WHAT TO DO>
Copy each line of the data below, character for character.

(Beginning of RECORDS SUPPLIED)

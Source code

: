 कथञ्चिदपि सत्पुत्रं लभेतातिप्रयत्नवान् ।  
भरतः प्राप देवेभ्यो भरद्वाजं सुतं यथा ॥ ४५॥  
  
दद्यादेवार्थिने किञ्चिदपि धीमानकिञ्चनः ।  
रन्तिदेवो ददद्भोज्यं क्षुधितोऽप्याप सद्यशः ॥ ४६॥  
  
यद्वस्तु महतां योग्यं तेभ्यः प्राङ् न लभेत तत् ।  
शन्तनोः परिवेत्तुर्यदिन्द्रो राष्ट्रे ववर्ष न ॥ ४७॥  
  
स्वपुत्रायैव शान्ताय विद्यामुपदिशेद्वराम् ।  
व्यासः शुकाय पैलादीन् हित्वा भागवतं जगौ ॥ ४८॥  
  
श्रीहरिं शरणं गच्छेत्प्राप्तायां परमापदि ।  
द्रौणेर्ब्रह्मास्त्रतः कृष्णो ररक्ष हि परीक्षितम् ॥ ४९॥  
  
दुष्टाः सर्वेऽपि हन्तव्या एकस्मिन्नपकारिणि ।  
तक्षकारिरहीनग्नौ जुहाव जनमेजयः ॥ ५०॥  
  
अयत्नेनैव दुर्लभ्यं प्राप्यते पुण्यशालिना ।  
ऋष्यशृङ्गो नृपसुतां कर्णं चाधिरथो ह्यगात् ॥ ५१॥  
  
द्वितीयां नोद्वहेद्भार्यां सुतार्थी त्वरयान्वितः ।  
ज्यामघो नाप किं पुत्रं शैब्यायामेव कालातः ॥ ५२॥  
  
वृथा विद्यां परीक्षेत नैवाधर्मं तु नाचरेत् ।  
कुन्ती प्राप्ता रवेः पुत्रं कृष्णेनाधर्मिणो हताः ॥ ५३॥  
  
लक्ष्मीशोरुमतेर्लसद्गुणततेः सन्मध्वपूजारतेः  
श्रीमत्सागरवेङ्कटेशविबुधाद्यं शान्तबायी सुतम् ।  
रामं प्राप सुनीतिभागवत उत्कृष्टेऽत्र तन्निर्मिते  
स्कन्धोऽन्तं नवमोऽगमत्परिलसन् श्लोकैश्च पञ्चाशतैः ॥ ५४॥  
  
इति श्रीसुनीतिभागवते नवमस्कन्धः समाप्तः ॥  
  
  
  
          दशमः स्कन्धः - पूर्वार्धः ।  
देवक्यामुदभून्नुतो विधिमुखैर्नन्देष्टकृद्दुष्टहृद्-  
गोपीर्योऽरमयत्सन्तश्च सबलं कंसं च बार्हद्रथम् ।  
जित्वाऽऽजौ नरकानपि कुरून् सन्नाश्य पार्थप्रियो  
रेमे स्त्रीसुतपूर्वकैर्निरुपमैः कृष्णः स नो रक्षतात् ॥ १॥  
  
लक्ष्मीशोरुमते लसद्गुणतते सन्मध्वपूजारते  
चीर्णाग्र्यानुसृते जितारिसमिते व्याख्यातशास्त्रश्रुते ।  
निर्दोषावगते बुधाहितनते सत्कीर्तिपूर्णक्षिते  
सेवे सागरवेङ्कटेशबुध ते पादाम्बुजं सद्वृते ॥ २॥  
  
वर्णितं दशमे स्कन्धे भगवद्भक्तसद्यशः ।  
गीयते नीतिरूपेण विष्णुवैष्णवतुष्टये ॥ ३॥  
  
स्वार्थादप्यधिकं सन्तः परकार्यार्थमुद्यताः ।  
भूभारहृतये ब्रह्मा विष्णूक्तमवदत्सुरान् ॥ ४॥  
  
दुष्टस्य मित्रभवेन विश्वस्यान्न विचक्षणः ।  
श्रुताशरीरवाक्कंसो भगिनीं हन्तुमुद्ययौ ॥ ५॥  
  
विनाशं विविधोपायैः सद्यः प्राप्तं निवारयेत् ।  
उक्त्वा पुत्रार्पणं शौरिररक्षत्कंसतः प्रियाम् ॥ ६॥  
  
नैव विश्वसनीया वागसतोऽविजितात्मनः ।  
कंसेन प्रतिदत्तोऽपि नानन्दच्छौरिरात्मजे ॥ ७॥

(End of RECORDS SUPPLIED)

RESULT OF THE TASK>
Source code

: कथञ्चिदपि सत्पुत्रं लभेतातिप्रयत्नवान् ।  
भरतः प्राप देवेभ्यो भरद्वाजं सुतं यथा ॥ ४५॥  
  
दद्यादेवार्थिने किञ्चिदपि धीमानकिञ्चनः ।  
रन्तिदेवो ददद्भोज्यं क्षुधितोऽप्याप सद्यशः ॥ ४६॥  
  
यद्वस्तु महतां योग्यं तेभ्यः प्राङ् न लभेत तत् ।  
शन्तनोः परिवेत्तुर्यदिन्द्रो राष्ट्रे ववर्ष न ॥ ४७॥  
  
स्वपुत्रायैव शान्ताय विद्यामुपदिशेद्वराम् ।  
व्यासः शुकाय पैलादीन् हित्वा भागवतं जगौ ॥ ४८॥  
  
श्रीहरिं शरणं गच्छेत्प्राप्तायां परमापदि ।  
द्रौणेर्ब्रह्मास्त्रतः कृष्णो ररक्ष हि परीक्षितम् ॥ ४९॥  
  
दुष्टाः सर्वेऽपि हन्तव्या एकस्मिन्नपकारिणि ।  
तक्षकारिरहीनग्नौ जुहाव जनमेजयः ॥ ५०॥  
  
अयत्नेनैव दुर्लभ्यं प्राप्यते पुण्यशालिना ।  
ऋष्यशृङ्गो नृपसुतां कर्णं चाधिरथो ह्यगात् ॥ ५१॥  
  
द्वितीयां नोद्वहेद्भार्यां सुतार्थी त्वरयान्वितः ।  
ज्यामघो नाप किं पुत्रं शैब्यायामेव कालातः ॥ ५२॥  
  
वृथा विद्यां परीक्षेत नैवाधर्मं तु नाचरेत् ।  
कुन्ती प्राप्ता रवेः पुत्रं कृष्णेनाधर्मिणो हताः ॥ ५३॥  
  
लक्ष्मीशोरुमतेर्लसद्गुणततेः सन्मध्वपूजारतेः  
श्रीमत्सागरवेङ्कटेशविबुधाद्यं शान्तबायी सुतम् ।  
रामं प्राप सुनीतिभागवत उत्कृष्टेऽत्र तन्निर्मिते  
स्कन्धोऽन्तं नवमोऽगमत्परिलसन् श्लोकैश्च पञ्चाशतैः ॥ ५४॥  
  
इति श्रीसुनीतिभागवते नवमस्कन्धः समाप्तः ॥  
  
  
  
          दशमः स्कन्धः - पूर्वार्धः ।  
देवक्यामुदभून्नुतो विधिमुखैर्नन्देष्टकृद्दुष्टहृद्-  
गोपीर्योऽरमयत्सन्तश्च सबलं कंसं च बार्हद्रथम् ।  
जित्वाऽऽजौ नरकानपि कुरून् सन्नाश्य पार्थप्रियो  
रेमे स्त्रीसुतपूर्वकैर्निरुपमैः कृष्णः स नो रक्षतात् ॥ १॥  
  
लक्ष्मीशोरुमते लसद्गुणतते सन्मध्वपूजारते  
चीर्णाग्र्यानुसृते जितारिसमिते व्याख्यातशास्त्रश्रुते ।  
निर्दोषावगते बुधाहितनते सत्कीर्तिपूर्णक्षिते  
सेवे सागरवेङ्कटेशबुध ते पादाम्बुजं सद्वृते ॥ २॥  
  
वर्णितं दशमे स्कन्धे भगवद्भक्तसद्यशः ।  
गीयते नीतिरूपेण विष्णुवैष्णवतुष्टये ॥ ३॥  
  
स्वार्थादप्यधिकं सन्तः परकार्यार्थमुद्यताः ।  
भूभारहृतये ब्रह्मा विष्णूक्तमवदत्सुरान् ॥ ४॥  
  
दुष्टस्य मित्रभवेन विश्वस्यान्न विचक्षणः ।  
श्रुताशरीरवाक्कंसो भगिनीं हन्तुमुद्ययौ ॥ ५॥  
  
विनाशं विविधोपायैः सद्यः प्राप्तं निवारयेत् ।  
उक्त्वा पुत्रार्पणं शौरिररक्षत्कंसतः प्रियाम् ॥ ६॥  
  
नैव विश्वसनीया वागसतोऽविजितात्मनः ।  
कंसेन प्रतिदत्तोऽपि नानन्दच्छौरिरात्मजे ॥ ७॥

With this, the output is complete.